Task directions:
Reproduce exactly the opening lines of the listing, stopping after the line that contains "The first thing" and including it.

___ Material provided

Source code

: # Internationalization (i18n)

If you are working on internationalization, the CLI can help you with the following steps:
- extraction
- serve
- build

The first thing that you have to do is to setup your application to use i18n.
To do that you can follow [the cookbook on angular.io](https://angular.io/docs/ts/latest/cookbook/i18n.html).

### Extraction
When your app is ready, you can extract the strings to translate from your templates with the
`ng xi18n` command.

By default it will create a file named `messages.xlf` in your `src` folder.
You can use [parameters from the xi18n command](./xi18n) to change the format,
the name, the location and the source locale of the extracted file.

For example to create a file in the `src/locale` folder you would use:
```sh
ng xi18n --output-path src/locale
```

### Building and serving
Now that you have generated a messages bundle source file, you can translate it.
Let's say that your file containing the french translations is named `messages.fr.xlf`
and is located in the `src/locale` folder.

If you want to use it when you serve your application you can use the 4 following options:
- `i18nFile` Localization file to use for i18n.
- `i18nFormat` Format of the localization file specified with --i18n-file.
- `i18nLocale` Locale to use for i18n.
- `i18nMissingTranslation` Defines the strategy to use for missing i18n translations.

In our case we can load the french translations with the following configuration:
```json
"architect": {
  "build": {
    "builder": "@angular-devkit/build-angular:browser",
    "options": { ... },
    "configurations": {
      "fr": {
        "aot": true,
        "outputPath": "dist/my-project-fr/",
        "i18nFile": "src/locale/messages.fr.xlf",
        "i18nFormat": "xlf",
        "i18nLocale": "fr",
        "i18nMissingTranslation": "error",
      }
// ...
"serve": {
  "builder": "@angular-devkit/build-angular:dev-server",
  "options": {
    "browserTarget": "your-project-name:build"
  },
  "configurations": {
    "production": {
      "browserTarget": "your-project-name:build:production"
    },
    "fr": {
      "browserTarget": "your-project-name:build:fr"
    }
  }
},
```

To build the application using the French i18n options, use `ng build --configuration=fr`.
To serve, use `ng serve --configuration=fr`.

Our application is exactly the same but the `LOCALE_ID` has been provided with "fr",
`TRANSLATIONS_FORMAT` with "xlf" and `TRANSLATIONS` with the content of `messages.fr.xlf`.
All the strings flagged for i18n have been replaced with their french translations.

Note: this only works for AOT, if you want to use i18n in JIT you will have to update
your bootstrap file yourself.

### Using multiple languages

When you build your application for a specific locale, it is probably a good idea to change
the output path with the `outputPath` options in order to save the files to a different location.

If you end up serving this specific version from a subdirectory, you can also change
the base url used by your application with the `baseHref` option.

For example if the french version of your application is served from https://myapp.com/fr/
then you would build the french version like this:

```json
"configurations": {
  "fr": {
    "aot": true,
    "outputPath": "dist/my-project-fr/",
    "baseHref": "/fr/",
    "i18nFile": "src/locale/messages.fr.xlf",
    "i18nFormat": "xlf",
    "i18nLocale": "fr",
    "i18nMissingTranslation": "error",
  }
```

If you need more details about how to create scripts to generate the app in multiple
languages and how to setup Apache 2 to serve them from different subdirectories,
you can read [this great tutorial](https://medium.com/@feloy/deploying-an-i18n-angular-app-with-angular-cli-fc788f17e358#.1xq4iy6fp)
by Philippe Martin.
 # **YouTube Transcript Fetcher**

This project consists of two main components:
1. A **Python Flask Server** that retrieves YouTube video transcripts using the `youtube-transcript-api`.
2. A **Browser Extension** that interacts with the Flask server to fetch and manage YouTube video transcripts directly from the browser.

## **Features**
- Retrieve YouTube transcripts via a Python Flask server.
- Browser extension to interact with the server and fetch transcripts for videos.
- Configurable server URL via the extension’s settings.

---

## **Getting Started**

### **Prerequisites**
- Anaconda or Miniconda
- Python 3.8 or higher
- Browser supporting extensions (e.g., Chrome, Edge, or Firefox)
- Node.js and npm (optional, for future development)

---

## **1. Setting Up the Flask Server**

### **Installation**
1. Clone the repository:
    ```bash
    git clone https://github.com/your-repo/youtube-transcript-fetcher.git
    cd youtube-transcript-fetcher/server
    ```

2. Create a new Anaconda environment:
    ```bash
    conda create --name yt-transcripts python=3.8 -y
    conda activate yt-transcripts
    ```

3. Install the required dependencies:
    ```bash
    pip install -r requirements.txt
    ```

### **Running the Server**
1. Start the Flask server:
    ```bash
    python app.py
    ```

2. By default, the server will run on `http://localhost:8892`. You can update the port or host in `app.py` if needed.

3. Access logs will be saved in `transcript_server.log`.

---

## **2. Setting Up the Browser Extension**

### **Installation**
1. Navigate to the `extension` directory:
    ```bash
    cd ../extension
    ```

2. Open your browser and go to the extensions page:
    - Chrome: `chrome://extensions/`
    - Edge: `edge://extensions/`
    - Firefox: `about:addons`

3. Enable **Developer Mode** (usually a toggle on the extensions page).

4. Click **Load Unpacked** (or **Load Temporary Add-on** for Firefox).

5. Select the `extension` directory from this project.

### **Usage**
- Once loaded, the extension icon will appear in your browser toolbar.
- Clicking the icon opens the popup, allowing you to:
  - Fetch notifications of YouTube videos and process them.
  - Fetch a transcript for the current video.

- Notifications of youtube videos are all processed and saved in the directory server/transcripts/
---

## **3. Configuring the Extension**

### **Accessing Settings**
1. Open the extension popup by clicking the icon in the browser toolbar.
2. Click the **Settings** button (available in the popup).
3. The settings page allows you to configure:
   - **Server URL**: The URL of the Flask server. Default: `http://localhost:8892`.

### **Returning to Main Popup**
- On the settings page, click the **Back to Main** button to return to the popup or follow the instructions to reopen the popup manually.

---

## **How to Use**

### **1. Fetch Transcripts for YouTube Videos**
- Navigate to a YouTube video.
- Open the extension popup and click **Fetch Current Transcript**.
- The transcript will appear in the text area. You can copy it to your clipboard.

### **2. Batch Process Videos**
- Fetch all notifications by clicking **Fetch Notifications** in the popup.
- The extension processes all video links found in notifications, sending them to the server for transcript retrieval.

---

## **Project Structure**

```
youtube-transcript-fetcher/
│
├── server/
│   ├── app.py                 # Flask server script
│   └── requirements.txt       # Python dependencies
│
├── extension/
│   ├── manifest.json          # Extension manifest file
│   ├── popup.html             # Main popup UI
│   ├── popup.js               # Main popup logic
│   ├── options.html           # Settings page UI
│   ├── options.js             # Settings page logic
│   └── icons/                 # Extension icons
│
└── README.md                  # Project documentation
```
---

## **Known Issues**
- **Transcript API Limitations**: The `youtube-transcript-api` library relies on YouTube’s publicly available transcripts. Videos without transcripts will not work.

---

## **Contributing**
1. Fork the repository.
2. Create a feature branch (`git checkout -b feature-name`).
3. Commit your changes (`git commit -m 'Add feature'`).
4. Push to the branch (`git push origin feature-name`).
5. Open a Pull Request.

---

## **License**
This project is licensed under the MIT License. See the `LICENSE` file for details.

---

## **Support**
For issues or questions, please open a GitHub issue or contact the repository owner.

______

Solution to the problem:
Source code

: # Internationalization (i18n)

If you are working on internationalization, the CLI can help you with the following steps:
- extraction
- serve
- build

The first thing that you have to do is to setup your application to use i18n.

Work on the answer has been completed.